Students around school are capturing delicious photos of dishes
Food is essential. Eating food helps us grow big and strong, gives people energy and sometimes, it tastes pretty darn good. Food photography is a way for people who appreciate food to share it with others. As more and more people take photos of their food, social media has exploded with intricate, detailed and delicious looking images.
An elaborate, perfectly taken picture of a dish can deceive a person into thinking that the food tastes or looks much better than it actually does. Before even meeting the chef or person who made it, a viewer can tell how much energy, time and respect the chef has put into the dish. Photos of a specific dish can shed light on where someone is eating the food, and the origin of the food they are eating.
Food photography is a great way to combine one’s skills in taking photos with the expression of what they might be eating at a certain time. What intrigues many of us about taking phtots of food is the great opportunities which one has to photograph dishes in Seattle. Our city is full of great restaurants and up and coming chefs both of which create a great environment for food photography.
Photos of food depict a sense of elegance, chic and prestige. Food photography has many stereotypes and assumptions that come with it. What makes a stereotypical good photo of food?
Junior Morgan De Lancy said, “I really like food just in general. I think it’s a shame that the beauty in well prepared or plated food is often only appreciated for a second or two, so that’s mainly why I like to photograph it.”
A major part of food photography is not only capturing food, but also telling a story between when and where the food is being eaten. “Sometimes I’II zoom out a little to capture the atmosphere or the setting a little more. Capturing the sunglasses, and plant also on the table, the amazing view behind the food, or the person sitting across from me all help to create a fuller visual,” said De Lancy.
When taking photos of food De Lancy said, “I tend to be drawn to photos with lots of contrasting colors and textures.”
There are many different do’s and don’t’s in food photography. “If I’m at a nice restaurant, I’ll restrain myself [from taking a photo of the food] because it’s not with being that person.”
De Lancy also threw a ‘pro tip’ when you are taking photos of food. “People really hate it when you make them wait to eat ‘til after you’ve taken a photo.”
Senior Lauren Braun also “really enjoys taking picture of food because it is often super playful, fun and simple in contrast to what [she] normally does as a photographer.”
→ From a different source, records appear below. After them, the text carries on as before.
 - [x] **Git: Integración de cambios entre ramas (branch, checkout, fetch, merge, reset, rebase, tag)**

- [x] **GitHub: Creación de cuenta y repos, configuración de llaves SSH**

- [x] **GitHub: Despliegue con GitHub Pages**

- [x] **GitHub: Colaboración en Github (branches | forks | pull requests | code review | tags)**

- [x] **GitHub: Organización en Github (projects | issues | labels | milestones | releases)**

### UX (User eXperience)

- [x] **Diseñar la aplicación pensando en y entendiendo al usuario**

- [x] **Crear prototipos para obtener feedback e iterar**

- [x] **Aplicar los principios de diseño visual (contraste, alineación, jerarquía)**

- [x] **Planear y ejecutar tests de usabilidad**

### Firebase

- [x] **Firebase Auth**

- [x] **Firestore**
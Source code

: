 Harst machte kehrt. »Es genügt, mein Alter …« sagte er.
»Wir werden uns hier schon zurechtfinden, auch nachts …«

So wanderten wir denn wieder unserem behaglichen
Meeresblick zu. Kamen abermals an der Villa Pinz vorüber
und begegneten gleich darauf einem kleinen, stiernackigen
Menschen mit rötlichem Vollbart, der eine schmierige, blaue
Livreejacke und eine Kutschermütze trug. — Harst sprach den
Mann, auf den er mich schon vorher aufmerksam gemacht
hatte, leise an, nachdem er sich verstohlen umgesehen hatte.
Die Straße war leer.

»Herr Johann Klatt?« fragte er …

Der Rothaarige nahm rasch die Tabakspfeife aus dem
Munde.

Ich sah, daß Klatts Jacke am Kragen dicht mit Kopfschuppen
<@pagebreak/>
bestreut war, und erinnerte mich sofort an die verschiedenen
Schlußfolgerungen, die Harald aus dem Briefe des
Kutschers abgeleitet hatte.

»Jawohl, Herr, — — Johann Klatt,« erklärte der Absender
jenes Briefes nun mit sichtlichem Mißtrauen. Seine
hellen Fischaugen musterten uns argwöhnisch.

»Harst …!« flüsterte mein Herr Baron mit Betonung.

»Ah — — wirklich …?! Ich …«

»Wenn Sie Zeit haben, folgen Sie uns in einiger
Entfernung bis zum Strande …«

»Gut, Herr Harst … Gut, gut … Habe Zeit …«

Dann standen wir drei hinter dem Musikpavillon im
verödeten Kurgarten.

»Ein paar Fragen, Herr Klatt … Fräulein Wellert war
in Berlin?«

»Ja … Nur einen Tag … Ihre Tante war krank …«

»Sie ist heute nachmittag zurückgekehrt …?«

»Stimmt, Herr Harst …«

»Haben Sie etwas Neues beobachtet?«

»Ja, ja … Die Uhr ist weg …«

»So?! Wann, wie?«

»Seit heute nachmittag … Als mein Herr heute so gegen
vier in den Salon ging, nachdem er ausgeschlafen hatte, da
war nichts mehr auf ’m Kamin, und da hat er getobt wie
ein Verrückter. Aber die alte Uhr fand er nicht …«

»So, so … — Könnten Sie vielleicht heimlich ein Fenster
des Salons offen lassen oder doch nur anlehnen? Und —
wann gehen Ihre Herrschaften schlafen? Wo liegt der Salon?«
“I would say first and foremost lighting and composition are key, as they are for all types of photography,” Braun said.
Braun’s biggest don’t’s when taking photos of food, “If you have eaten half of your meal already, nobody is going to enjoy that kind of photo! Don’ts are [also] having a distraction surface or tabletop, bad lighting, and bad composition,” said Braun.
When taking photos of food, keep in mind some rules and guidelines. Creativity and “taking the road less traveled” are key.